Una fe que rompe límites.
Cuando el AT narra la unción de Saúl nos presenta su encuentro con un grupo de inspirados, una turba extática que baja del monte cantando, bailando y danzando, y en aquel momento lo arrebató el Espíritu y se convirtió en otro hombre (1Sm 10,6). El Espíritu, por lo tanto, altera, provoca cambios, transforma, empuja a una ruptura de límites.
De los discípulos de Jesús, después de hacer la experiencia del Viviente, la gente decía: “Están bebidos” (Hch 2, 1-13). La ebriedad se convierte en una imagen de lo que acontece en la vida de alguien que ha encontrado en Dios su centro y vive una experiencia de sobreabundancia, exageración y desbordamiento, de salirse de madre e ir más allá de lo que el cálculo o la medida podrían aconsejar. En el fondo, es una manera de participar de ese rasgo de Jesús que es el derroche y la desproporción: el vino de Caná fue mucho más abundante del que hacía falta para la boda, en el signo de los panes y peces sobraron doce cestos y la pesca de otro día fue tan excesiva que casi se les hunde la barca.
Siempre ha habido creyentes que han llevado ese exceso hasta el límite: Christian de Chergé, prior de la Trapa de Tiberinas, comunidad de los monjes asesinados en Argelia en 1996 (los de la película De dioses y hombres).
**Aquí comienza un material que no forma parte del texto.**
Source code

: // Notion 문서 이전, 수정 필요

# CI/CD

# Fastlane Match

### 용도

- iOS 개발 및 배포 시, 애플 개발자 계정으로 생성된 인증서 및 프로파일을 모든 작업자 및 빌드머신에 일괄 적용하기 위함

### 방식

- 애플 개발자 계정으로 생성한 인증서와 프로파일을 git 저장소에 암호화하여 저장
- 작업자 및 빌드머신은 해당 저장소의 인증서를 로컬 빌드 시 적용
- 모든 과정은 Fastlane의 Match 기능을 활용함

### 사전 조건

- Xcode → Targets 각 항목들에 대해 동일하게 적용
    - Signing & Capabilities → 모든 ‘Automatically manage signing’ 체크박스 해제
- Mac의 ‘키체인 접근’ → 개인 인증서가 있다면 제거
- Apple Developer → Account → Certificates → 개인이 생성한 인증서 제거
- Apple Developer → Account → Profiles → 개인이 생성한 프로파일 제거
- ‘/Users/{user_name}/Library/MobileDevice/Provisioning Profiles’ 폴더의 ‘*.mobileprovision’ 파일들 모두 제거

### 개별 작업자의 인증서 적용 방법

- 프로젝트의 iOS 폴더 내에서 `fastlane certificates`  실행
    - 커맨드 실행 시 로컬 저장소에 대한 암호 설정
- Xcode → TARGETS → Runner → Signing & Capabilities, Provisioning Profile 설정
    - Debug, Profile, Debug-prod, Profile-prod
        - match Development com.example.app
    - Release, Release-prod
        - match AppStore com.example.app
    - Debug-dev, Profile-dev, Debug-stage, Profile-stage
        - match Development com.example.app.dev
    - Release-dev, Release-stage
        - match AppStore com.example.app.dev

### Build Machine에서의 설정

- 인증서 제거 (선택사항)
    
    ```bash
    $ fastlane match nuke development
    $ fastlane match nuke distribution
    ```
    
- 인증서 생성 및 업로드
La Trapa era un lugar fuerte de referencia para los pocos cristianos de Argelia en una situación de extremo peligro y conflicto. La comunidad había tenido amenazas e invitaciones a marcharse pero decidieron permanecer allí, con una decisión que, de alguna manera, estaba fuera de toda prudencia, más allá de cualquier cálculo o medida (según lo que nosotros solemos entender). Su prior, año y medio antes de su muerte, había escrito este testamento:
«Si me sucediera un día… y ese día podría ser hoy… ser víctima del terrorismo que parece querer abarcar en este momento a todos los extranjeros que viven en Argelia, yo quisiera que mi comunidad, mi Iglesia, mi familia, recuerden que mi vida estaba entregada a Dios y a este país. Que sepan asociar esta muerte a tantas otras tan violentas y abandonadas en la indiferencia del anonimato. Mi vida no tiene más valor que otra vida. Tampoco tiene menos. Desearía, llegado el momento, tener ese instante de lucidez que me permita pedir el perdón de Dios y el de mis hermanos los hombres, y perdonar, al mismo tiempo, de todo corazón, a quien me hubiera herido. […] Mi muerte, evidentemente, parecerá dar la razón a los que me han tratado, a la ligera, de ingenuo o de idealista: ‘¡Que diga ahora lo que piensa de esto!’ Pero éstos tienen que saber que por fin será liberada mi más punzante curiosidad. Entonces podré, si Dios así lo quiere, hundir mi mirada en la del Padre para contemplar con Él a sus hijos del Islam tal como Él los ve, enteramente iluminados por la gloria de Cristo, frutos de su Pasión, inundados por el Don del Espíritu, cuyo gozo secreto será siempre el de establecer la comunión y restablecer la semejanza, jugando con las diferencias. Por esta vida perdida, totalmente mía y totalmente de ellos, doy gracias a Dios que parece haberla querido enteramente para este gozo, contra y a pesar de todo. A ti también, amigo del último instante, que no habrás sabido lo que hacías. Sí, para ti también quiero este GRACIAS, y este ‘A-DIOS’ en quien te veo. Y que nos sea concedido reencontrarnos, ladrones bienaventurados, en el paraíso, si así lo quiere Dios, Padre nuestro, tuyo y mío. ¡AMÉN!». (Argel, 1 de Diciembre de 1993. Thibhirine, 1 de Enero 1994).
Estas palabras que dan la impresión de brotar de alguien que está ebrio, que no está enteramente en sus cabales, hacen pensar en el poema de un sufí que dice:
Ellos me dijeron:
te has vuelto loco a causa de aquél a quien amas.
Yo les contesté:
El sabor de la vida es sólo para los locos.